Hello,
Looking around my home/office/art desk I think I must have a bit of bowerbird in my blood. I’m always collecting and holding on to pleasing fragments of nature. The more durable pieces remain long after I’ve completed a color study, taking their place lined up on my windowsill and scattered around my desk. A shelf in a bookcase where I stash favorite seed pods has exploded into a cloud of gossamer fluff -- the milkweed pods I brought in several weeks ago have ripened, split and are prime to release their seeds into the world (or my office) with the smallest puff of breath.
This month is all about laying on light, color, sparkle and glitter. You may be surprised to hear that for all my layering tendencies, I’m not a holiday décor aficionado. Although after getting schooled by the littles about my lack of Halloween decorations I’ve vowed to up my goblins game next year. But reindeer games? The coming week will tell. I’m so glad you’re here.
xo Lorene
Upcoming Workshop
Seeing Color in the Garden” workshop & Sonatinis*
Saturday, Jan 11, 2025
11 am to 3 pm
Get 2025 off to a colorful start with a 2-part workshop hosted by The Barn Marche.
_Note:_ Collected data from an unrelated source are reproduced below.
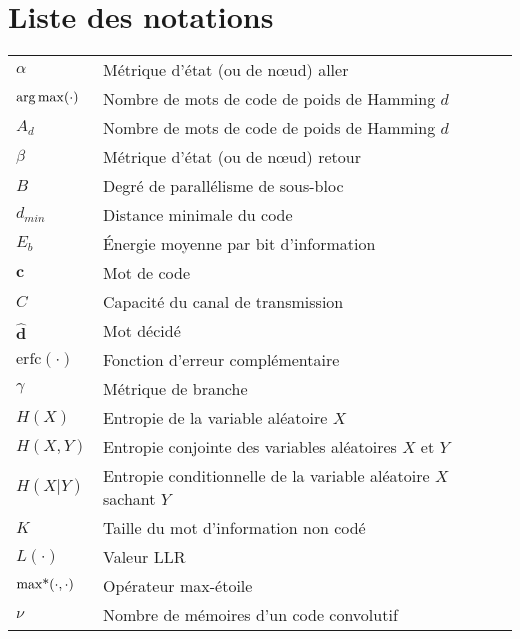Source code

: \chapter*{Liste des notations}
\begin{center}

\begin{longtable}{ p{}  p{} } 

$\alpha$       			&	Métrique d'état (ou de nœud) aller 				  										\\
$\operatorname*{arg\,max}(\cdot)$       	&	Nombre de mots de code de poids de Hamming $d$  										\\
$A_d$       	 		&	Nombre de mots de code de poids de Hamming $d$  										\\
$\beta$       			&	Métrique d'état (ou de nœud) retour				  										\\
$B$       	        	&   Degré de parallélisme de sous-bloc    													\\
$d_{min}$    	 		&	Distance minimale du code        														\\
$E_b$         	 		&	Énergie moyenne par bit d'information     												\\
$\mathbf{c}$			& 	Mot de code 																			\\
$C$						& 	Capacité du canal de transmission														\\
$\mathbf{\hat{d}}$		&	Mot décidé																				\\
$\text{erfc}(\cdot)$    &	Fonction d'erreur complémentaire     													\\
$\gamma$       			&	Métrique de branche				 				  										\\
$H(X)$					& 	Entropie de la variable aléatoire $X$													\\
$H(X,Y)$				& 	Entropie conjointe des variables aléatoires $X$ et $Y$									\\
$H(X|Y)$				& 	Entropie conditionnelle de la variable aléatoire $X$ sachant $Y$						\\
$K$     	  			&	Taille du mot d'information non codé     												\\
$L(\cdot)$				&	Valeur LLR 																				\\
$\operatorname*{max*}(\cdot,\cdot)$ & 	Opérateur max-étoile																	\\
$\nu$					& 	Nombre de mémoires d'un code convolutif													\\

\end{longtable}
\end{center}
We’ll spend time creating a nature-based color study, enjoy a delicious lunch, and potting up Sonotini.
Sign up for The Barn Marche newsletter for details on this workshop and everything happening at the exquisite Faraway Flower Farm.
*Sonotini ‘Alasca’ are elegant frilly white, double Amaryllis from Peru. They are slightly smaller than the large Dutch forms you may be familiar with.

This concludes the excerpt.